Stored data entries
^^^^^^^^
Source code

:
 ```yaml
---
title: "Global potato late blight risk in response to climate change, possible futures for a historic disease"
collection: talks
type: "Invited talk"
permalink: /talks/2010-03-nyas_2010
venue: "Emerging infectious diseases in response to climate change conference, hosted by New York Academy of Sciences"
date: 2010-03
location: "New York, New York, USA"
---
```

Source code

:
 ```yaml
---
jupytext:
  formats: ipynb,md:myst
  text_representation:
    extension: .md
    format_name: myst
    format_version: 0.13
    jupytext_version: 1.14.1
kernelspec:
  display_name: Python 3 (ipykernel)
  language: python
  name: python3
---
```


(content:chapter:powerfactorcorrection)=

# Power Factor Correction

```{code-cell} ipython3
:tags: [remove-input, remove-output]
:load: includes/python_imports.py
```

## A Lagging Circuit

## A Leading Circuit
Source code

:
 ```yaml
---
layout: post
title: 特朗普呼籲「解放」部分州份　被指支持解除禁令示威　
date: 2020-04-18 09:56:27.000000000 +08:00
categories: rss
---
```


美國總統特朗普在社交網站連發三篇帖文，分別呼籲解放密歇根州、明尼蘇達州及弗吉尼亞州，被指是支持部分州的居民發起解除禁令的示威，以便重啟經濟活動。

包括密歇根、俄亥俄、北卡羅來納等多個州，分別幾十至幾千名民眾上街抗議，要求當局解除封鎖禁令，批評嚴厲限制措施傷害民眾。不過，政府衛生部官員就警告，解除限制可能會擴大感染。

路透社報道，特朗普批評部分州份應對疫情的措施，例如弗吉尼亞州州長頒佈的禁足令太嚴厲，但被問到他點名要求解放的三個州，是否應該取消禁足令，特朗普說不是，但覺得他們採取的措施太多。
^^^^^^^^
Copy out each line from the preceding entries that mentions the word "response".

title: "Global potato late blight risk in response to climate change, possible futures for a historic disease"
venue: "Emerging infectious diseases in response to climate change conference, hosted by New York Academy of Sciences"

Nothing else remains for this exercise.